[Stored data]
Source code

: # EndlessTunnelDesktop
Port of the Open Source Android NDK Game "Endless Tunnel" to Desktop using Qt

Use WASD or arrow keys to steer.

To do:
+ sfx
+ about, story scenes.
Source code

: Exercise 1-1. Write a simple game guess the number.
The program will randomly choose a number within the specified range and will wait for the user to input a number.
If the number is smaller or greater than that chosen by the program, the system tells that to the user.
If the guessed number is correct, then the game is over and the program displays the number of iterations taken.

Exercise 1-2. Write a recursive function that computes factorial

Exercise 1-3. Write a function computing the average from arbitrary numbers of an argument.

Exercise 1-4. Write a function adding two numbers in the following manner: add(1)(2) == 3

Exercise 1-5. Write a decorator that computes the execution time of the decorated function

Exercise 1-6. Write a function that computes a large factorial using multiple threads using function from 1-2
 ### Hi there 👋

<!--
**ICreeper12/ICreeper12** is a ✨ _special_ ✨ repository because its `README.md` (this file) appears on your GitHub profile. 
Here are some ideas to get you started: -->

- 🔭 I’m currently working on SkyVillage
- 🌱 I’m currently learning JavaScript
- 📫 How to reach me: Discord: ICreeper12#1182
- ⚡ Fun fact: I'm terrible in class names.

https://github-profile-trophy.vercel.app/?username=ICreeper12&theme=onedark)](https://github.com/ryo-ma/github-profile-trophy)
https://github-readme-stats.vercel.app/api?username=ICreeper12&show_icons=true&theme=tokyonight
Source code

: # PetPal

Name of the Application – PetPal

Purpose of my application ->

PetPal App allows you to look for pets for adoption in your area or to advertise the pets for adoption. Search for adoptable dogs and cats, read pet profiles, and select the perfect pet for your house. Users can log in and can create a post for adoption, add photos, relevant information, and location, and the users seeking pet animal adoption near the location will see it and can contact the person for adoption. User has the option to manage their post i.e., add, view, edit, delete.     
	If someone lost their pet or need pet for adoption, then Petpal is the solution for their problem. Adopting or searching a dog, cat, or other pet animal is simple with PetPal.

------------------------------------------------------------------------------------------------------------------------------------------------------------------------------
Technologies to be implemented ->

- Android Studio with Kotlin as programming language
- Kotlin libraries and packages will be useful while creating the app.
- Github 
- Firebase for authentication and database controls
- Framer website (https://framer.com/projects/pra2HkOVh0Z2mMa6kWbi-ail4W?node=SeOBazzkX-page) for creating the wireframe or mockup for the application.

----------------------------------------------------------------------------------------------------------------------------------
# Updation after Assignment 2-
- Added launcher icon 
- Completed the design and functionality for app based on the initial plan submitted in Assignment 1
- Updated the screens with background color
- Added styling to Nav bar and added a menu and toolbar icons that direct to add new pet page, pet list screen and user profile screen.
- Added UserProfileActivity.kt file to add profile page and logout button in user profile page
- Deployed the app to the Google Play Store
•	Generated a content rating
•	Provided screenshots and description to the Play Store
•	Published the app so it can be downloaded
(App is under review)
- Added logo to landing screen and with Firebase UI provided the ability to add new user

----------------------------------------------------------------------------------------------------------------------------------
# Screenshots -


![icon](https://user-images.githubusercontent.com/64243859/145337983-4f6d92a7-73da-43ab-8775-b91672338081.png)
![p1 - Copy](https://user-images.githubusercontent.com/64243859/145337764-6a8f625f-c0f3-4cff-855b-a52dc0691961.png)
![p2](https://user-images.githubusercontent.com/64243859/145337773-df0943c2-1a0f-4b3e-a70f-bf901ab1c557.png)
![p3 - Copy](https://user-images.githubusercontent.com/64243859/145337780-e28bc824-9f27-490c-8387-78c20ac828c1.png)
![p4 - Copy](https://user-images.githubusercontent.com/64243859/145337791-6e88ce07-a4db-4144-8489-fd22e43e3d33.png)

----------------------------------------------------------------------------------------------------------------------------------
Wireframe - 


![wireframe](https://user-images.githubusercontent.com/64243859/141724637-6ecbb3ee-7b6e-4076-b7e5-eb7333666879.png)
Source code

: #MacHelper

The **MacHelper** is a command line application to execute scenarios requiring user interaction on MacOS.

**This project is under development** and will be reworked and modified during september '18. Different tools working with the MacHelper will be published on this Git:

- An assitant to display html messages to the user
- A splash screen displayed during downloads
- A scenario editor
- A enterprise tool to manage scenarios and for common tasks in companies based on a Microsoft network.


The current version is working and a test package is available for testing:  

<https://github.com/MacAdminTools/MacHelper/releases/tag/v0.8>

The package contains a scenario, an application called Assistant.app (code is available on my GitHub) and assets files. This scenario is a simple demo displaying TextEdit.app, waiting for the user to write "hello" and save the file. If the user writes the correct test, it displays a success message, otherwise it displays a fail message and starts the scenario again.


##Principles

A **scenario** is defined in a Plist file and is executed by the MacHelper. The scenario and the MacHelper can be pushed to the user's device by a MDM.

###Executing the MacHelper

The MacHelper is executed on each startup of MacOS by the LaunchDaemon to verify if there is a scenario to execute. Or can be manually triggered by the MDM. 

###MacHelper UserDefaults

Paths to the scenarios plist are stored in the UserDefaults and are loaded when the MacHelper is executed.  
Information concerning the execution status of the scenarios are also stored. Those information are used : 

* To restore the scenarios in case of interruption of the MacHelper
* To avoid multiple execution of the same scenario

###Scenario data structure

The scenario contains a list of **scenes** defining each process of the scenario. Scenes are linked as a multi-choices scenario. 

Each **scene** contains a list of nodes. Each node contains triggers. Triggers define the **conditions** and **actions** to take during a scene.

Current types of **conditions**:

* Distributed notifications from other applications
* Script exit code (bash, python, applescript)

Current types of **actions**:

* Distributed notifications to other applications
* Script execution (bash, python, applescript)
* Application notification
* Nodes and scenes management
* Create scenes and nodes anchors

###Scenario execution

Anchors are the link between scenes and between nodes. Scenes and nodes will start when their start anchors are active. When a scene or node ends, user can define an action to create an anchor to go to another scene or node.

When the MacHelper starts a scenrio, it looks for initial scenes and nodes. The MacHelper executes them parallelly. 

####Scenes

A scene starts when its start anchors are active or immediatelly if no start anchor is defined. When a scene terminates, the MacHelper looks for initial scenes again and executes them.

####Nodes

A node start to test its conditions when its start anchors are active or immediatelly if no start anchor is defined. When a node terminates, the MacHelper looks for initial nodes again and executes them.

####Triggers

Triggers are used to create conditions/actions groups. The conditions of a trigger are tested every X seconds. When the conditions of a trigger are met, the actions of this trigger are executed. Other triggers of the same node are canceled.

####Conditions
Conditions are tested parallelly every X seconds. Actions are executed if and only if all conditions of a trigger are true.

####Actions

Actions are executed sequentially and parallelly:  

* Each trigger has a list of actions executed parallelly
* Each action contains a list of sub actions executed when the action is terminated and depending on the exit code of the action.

...

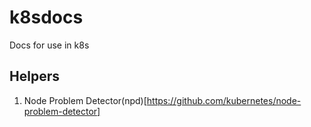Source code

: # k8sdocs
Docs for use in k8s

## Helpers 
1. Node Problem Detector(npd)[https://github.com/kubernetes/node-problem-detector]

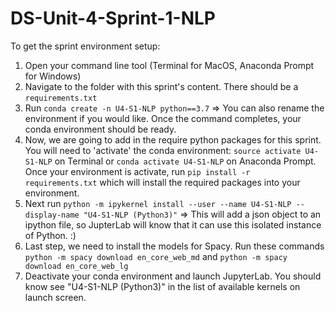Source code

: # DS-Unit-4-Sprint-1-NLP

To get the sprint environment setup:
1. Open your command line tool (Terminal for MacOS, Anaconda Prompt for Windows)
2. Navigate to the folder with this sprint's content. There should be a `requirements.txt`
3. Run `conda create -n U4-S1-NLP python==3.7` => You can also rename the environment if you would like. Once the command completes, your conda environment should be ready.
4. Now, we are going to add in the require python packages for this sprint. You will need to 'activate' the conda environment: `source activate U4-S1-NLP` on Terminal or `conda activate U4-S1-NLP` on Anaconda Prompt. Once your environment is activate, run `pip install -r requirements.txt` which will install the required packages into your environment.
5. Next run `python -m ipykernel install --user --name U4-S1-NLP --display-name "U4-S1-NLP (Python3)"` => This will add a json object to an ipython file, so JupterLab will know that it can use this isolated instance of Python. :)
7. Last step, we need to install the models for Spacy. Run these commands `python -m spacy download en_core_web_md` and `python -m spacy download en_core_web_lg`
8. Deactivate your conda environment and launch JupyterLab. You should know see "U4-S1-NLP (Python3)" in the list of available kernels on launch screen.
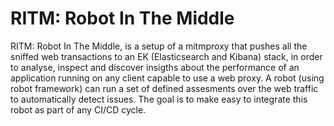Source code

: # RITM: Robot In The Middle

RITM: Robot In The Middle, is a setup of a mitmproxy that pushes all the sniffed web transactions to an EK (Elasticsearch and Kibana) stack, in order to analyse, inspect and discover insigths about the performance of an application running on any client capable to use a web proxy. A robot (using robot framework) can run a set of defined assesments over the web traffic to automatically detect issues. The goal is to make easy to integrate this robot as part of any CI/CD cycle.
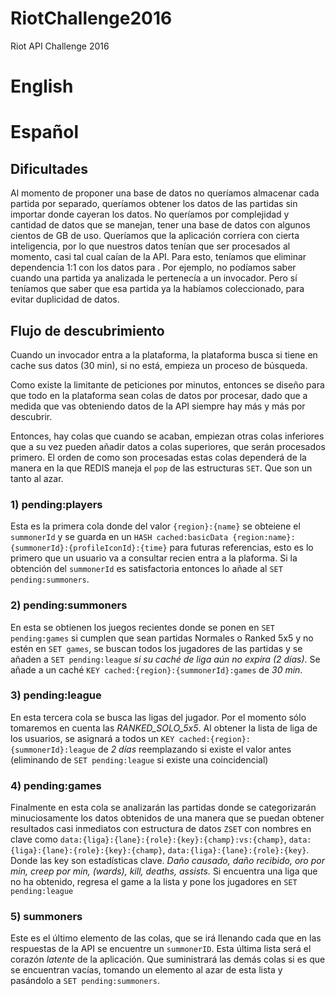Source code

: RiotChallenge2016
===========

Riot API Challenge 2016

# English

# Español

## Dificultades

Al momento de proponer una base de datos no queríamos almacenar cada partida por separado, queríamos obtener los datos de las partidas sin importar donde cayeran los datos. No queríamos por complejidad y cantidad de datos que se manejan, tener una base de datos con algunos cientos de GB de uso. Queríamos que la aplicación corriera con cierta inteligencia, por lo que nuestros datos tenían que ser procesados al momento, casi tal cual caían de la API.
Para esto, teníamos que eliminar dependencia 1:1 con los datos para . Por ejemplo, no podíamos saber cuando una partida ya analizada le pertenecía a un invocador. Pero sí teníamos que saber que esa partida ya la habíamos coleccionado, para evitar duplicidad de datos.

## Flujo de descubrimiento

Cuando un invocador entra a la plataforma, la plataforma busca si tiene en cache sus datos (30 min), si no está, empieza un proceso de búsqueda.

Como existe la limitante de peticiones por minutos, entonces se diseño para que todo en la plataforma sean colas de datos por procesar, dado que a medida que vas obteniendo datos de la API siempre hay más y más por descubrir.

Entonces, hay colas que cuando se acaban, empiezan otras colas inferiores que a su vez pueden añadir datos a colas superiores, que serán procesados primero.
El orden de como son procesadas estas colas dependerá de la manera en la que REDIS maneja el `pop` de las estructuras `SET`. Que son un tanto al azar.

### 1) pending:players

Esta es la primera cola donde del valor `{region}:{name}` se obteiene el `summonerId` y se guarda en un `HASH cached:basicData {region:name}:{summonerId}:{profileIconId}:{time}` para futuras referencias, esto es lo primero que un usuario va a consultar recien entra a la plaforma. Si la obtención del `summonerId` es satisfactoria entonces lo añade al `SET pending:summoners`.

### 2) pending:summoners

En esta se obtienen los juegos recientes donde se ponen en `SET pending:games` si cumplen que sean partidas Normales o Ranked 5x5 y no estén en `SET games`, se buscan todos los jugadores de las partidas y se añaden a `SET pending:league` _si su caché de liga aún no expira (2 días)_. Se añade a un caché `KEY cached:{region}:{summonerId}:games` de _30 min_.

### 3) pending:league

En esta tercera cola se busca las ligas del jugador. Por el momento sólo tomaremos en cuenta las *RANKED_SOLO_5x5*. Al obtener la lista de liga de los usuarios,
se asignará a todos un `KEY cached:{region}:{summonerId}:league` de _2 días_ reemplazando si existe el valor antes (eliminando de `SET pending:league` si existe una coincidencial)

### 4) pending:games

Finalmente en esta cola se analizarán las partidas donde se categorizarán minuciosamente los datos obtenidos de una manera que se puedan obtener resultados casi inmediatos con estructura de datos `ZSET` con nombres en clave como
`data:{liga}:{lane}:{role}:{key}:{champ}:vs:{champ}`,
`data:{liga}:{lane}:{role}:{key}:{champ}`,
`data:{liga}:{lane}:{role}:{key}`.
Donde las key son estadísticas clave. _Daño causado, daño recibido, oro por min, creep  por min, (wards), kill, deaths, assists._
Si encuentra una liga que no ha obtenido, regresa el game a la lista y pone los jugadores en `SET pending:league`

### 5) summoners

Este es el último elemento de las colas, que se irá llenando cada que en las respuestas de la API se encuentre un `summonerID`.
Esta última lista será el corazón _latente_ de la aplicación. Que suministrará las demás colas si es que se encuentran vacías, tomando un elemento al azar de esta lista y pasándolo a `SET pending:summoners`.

* * *

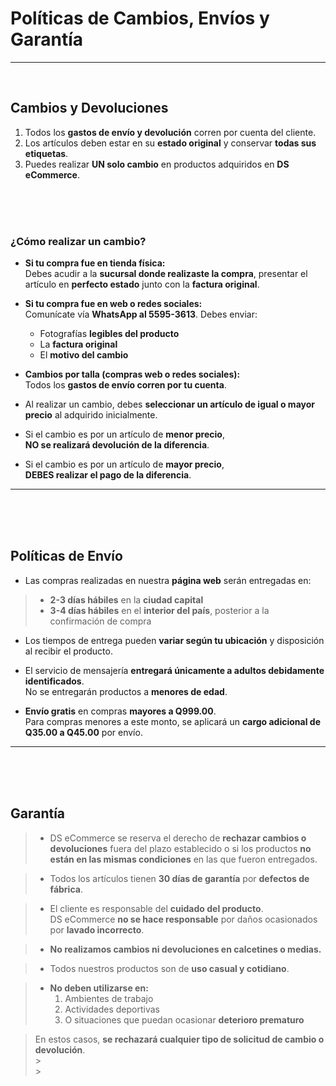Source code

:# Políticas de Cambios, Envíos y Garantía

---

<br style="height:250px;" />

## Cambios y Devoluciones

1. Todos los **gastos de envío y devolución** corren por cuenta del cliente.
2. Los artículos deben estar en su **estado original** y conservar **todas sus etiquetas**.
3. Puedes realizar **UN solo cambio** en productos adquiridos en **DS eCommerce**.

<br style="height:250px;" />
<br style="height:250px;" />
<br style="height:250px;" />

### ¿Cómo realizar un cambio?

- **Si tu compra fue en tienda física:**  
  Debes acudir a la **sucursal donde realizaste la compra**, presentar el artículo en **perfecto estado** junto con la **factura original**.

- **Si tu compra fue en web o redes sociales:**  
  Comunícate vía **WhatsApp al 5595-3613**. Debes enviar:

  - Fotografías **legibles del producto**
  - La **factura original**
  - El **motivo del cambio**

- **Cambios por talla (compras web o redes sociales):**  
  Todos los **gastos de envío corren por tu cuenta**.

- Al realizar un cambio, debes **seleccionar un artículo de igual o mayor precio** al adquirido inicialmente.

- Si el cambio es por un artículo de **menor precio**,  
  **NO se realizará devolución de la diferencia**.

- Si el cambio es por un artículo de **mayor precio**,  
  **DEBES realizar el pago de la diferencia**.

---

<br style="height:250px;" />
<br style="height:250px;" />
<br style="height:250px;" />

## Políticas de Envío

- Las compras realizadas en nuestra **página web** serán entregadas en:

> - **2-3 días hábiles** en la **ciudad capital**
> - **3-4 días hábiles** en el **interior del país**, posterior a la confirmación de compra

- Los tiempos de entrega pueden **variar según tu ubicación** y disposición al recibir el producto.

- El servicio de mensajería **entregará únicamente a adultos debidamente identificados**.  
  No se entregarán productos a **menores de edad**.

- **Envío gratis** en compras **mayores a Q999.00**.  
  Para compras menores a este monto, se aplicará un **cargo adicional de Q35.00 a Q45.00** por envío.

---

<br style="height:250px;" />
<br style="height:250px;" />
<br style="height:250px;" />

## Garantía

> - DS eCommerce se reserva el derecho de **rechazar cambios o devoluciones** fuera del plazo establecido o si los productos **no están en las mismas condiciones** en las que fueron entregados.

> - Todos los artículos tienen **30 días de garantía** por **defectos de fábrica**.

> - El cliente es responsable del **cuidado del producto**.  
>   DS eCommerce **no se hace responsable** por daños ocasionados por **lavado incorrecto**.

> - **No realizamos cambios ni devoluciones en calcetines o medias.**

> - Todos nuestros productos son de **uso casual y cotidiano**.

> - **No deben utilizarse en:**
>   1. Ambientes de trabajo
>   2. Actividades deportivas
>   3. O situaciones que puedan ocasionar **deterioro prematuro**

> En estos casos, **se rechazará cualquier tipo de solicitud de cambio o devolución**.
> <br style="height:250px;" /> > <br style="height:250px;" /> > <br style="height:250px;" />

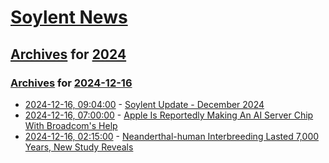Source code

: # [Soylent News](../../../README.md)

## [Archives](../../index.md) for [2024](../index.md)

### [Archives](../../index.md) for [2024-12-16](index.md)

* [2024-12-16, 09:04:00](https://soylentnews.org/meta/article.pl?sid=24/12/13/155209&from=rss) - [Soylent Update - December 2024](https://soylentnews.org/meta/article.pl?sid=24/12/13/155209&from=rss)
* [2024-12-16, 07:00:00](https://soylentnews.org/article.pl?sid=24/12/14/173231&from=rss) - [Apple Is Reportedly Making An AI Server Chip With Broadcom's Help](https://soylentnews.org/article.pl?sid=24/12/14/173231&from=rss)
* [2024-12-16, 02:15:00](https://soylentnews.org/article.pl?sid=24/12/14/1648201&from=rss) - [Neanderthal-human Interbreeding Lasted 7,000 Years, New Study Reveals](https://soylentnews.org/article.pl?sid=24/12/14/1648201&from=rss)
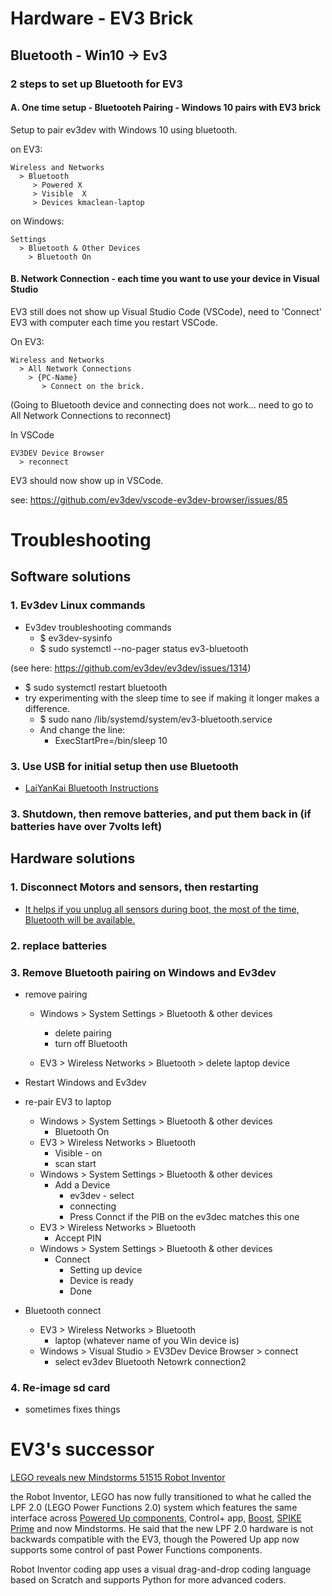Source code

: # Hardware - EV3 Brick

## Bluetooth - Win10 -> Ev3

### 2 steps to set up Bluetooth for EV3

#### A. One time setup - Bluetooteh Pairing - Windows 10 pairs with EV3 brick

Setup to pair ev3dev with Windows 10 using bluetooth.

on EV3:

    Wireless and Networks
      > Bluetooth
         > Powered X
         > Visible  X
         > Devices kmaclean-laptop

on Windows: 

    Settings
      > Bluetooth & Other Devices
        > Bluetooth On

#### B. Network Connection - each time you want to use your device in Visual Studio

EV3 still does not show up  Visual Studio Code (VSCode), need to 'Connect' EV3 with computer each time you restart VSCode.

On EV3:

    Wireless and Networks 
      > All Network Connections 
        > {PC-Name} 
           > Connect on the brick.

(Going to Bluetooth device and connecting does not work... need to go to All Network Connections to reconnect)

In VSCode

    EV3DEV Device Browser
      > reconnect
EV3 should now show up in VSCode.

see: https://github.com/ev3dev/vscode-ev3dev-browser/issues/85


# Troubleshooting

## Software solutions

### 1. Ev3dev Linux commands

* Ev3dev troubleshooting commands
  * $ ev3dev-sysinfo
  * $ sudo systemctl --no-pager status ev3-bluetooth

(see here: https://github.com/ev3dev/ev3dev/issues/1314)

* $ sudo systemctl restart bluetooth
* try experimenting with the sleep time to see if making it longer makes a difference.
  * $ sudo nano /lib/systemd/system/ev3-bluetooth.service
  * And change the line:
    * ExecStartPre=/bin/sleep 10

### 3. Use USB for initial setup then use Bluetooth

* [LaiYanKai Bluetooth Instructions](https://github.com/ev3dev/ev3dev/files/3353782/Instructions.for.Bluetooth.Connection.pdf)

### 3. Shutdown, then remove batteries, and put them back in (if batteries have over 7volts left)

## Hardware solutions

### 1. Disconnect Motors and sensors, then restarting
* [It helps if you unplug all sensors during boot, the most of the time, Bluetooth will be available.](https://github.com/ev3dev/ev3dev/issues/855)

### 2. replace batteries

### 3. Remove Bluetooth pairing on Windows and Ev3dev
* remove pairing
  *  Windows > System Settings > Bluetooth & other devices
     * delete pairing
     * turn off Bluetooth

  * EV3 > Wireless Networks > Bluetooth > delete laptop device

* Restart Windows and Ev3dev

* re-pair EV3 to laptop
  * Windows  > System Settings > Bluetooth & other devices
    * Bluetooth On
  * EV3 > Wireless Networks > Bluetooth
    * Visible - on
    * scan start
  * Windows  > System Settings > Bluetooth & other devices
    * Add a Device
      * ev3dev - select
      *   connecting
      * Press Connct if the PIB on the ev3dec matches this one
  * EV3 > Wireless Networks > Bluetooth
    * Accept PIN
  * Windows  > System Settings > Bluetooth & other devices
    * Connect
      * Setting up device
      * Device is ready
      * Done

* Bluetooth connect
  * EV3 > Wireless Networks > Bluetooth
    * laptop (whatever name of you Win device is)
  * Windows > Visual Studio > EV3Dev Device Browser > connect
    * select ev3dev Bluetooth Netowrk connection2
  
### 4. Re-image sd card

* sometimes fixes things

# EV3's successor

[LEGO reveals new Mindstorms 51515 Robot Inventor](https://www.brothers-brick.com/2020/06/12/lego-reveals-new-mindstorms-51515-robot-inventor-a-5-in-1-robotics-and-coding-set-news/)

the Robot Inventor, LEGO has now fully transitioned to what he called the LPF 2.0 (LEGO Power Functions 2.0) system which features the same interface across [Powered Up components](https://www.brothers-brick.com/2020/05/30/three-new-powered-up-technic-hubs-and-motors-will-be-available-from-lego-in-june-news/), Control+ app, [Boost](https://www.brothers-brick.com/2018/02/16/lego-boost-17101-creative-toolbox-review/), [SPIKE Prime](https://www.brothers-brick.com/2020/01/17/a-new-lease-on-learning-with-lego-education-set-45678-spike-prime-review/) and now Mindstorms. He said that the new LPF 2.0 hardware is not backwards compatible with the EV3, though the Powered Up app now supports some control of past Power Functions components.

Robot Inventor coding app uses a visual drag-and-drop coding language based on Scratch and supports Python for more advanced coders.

### Exercise prompt
From the records above, copy out the line with "Para esto, teníamos", the line with "## Flujo de descubrimiento", and every line between them, word for word.

### Task response
Para esto, teníamos que eliminar dependencia 1:1 con los datos para . Por ejemplo, no podíamos saber cuando una partida ya analizada le pertenecía a un invocador. Pero sí teníamos que saber que esa partida ya la habíamos coleccionado, para evitar duplicidad de datos.

## Flujo de descubrimiento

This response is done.